In fact, some senior military leaders think that AI will be more important to great power competition than military power itself. The military needs a strong plan now if it does not want to find itself shooting useless algorithms at its most challenging problems tomorrow.
AI is not magic; adopting AI tools is no guarantee of success. But given the role AI is likely to play in future conflict, not adopting AI will likely guarantee failure. Therefore, learning how to effectively use AI today—with all of its strengths and weaknesses—will be critical to success on future battlefields.

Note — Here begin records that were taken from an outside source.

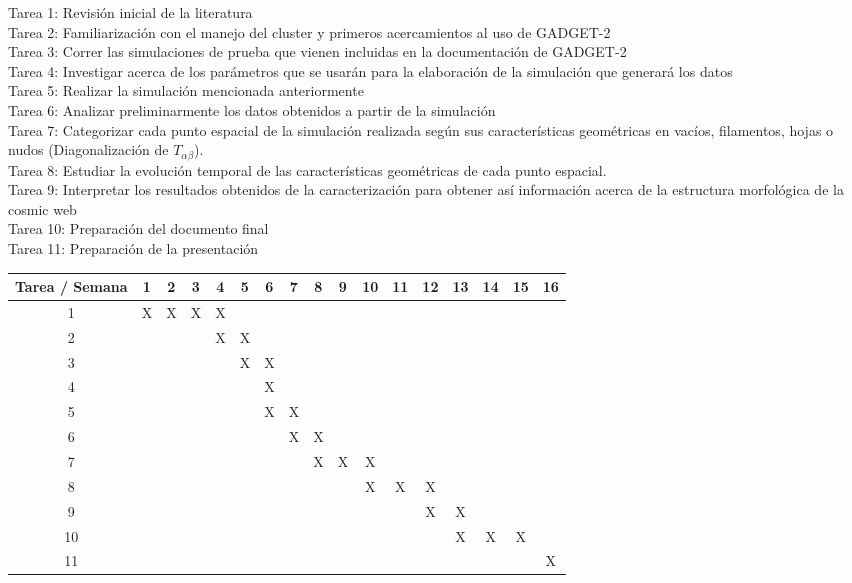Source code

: \documentclass{article}
\begin{document}
Tarea 1: Revisión inicial de la literatura \\
Tarea 2: Familiarización con el manejo del cluster y primeros acercamientos al uso de GADGET-2 \\
Tarea 3: Correr las simulaciones de prueba que vienen incluidas en la documentación de GADGET-2  \\
Tarea 4: Investigar acerca de los parámetros que se usarán para la elaboración de la simulación que generará los datos \\
Tarea 5: Realizar la simulación mencionada anteriormente \\
Tarea 6: Analizar preliminarmente los datos obtenidos a partir de la simulación \\
Tarea 7: Categorizar cada punto espacial de la simulación realizada según sus características geométricas en vacíos, filamentos, hojas o nudos (Diagonalización de $T_{\alpha\beta}$). \\
Tarea 8: Estudiar la evolución temporal de las características geométricas de cada punto espacial. \\
Tarea 9: Interpretar los resultados obtenidos de la caracterización para obtener así información acerca de la estructura morfológica de la cosmic web \\
Tarea 10: Preparación del documento final \\
Tarea 11: Preparación de la presentación \\


\begin{table}[h]

\begin{tabular}{|c||c|c|c|c|c|c|c|c|c|c|c|c|c|c|c|c|}

\hline
Tarea / Semana & 1 & 2 & 3 & 4 & 5 & 6 & 7 & 8 & 9 & 10 & 11 & 12 & 13 & 14 & 15 & 16  \\
\hline\hline
1 & X & X & X & X &   &   &   &   &   &   &   &   &   &   &   &  \\
\hline
2 &   &  &  & X & X &   &   &   &   &   &   &   &   &   &   &  \\
\hline
3 &   &   &   &   & X & X &  &   &   &   &   &   &   &   &   &  \\
\hline
4 &   &   &   &   &   & X &  &  &   &   &   &   &   &   &   &  \\
\hline
5 &   &   &   &   &   & X & X &  &  &   &   &   &   &   &   &  \\
\hline
6 &   &   &   &   &   &   & X & X &   &   &   &   &   &   &   &  \\
\hline
7 &   &   &   &   &   &   &  & X & X & X &  &  &  &   &   &  \\
\hline
8 &   &   &   &   &   &   &   &   &   & X & X & X &  &   &   &  \\
\hline
9 &   &   &   &   &   &   &   &   &   &   &   & X & X &  &  &  \\
\hline
10 &   &   &   &   &   &   &   &   &   &   &   &   & X & X & X & \\
\hline
11 &   &   &   &   &   &   &   &   &   &   &   &   &   &   &  & X\\
\hline


\end{tabular}

\end{table}
\end{document}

Readiness—a keystone challenge for AI
Assessing readiness informs or draws upon nearly every aspect of military decision-making, from tactical operations to force structure to budgeting. To make readiness assessments and decisions effectively also requires huge volumes of diverse data from many different sources. Large data volumes, diverse sources of information, complex interactions, and the need for speed and accuracy make readiness a problem tailor made for AI to tackle. And if AI can help tackle readiness, it can help the military tackle just about anything.
We have described how redefining readiness can help bring new tools and technologies to bear and provide greater insight than ever before. At its core, this redefining breaks readiness assessments into three smaller tasks: You have to understand what capabilities are required, to know the current status of those capabilities, and to act to improve those capabilities where needed. Each of these readiness tasks involve sifting through mountains of information, teasing apart complex interactions, and then trying to understand the effects of any decision. That makes them incredibly difficult for human planners to tackle, but perfect for AI.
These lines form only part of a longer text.